● **TASK TO COMPLETE**
Tell how many lines of the data below have the string "caso" in them. Say nothing more.

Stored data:
== == ==

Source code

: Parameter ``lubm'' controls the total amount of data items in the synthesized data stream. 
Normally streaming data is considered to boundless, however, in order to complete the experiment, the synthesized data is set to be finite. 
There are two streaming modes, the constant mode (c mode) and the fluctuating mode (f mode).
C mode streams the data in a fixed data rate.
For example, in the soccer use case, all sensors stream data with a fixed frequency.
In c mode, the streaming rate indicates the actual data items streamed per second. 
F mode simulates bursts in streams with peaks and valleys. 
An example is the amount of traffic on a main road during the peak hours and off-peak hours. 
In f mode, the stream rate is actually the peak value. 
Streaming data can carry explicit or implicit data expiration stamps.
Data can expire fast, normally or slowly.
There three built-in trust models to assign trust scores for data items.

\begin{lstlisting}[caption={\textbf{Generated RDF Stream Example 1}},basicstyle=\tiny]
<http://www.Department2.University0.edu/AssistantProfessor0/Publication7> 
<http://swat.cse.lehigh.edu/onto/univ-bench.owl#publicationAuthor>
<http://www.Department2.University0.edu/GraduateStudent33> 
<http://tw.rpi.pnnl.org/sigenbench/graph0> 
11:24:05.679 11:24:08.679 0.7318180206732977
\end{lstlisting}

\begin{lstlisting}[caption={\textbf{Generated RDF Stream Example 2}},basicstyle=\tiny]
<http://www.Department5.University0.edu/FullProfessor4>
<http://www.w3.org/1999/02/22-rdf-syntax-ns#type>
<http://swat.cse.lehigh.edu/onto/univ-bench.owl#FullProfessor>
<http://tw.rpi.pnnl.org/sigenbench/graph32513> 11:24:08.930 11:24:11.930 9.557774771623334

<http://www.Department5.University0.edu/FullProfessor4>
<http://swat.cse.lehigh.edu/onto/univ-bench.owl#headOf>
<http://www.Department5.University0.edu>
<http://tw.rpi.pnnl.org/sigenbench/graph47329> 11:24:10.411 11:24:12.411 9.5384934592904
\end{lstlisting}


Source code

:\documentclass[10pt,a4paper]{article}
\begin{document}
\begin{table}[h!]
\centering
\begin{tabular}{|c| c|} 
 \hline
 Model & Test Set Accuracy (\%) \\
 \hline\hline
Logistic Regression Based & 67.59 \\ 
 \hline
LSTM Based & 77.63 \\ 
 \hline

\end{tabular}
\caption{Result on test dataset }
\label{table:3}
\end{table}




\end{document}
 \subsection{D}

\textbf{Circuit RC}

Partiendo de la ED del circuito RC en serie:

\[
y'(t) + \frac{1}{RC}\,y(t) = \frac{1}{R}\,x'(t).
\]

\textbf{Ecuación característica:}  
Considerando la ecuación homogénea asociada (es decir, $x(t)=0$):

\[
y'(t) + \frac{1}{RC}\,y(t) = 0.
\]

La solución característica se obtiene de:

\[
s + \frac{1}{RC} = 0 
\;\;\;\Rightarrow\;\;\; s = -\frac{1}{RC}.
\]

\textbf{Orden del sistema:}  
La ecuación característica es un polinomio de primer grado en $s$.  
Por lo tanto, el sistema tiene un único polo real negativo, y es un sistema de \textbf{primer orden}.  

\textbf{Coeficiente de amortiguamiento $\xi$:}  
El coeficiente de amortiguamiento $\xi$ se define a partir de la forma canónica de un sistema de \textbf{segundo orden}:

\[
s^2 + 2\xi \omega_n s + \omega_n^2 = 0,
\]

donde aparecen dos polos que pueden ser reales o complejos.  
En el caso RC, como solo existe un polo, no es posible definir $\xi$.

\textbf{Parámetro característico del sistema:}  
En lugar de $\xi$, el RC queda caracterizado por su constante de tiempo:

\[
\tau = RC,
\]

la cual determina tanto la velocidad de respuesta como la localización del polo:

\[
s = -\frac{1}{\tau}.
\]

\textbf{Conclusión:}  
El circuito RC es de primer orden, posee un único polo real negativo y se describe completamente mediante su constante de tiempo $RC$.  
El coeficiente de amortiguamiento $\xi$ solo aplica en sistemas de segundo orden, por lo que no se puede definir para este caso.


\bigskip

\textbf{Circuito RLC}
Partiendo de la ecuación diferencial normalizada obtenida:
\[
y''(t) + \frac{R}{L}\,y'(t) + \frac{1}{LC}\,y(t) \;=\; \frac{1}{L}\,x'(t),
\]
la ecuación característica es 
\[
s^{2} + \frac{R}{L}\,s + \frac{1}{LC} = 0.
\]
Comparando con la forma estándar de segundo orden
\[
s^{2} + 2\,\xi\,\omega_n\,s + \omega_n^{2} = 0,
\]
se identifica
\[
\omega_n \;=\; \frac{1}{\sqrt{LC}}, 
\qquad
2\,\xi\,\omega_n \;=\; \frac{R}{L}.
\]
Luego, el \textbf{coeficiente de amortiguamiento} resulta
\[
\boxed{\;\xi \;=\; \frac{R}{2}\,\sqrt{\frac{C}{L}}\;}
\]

== == ==

● **EXERCISE SOLUTION**
2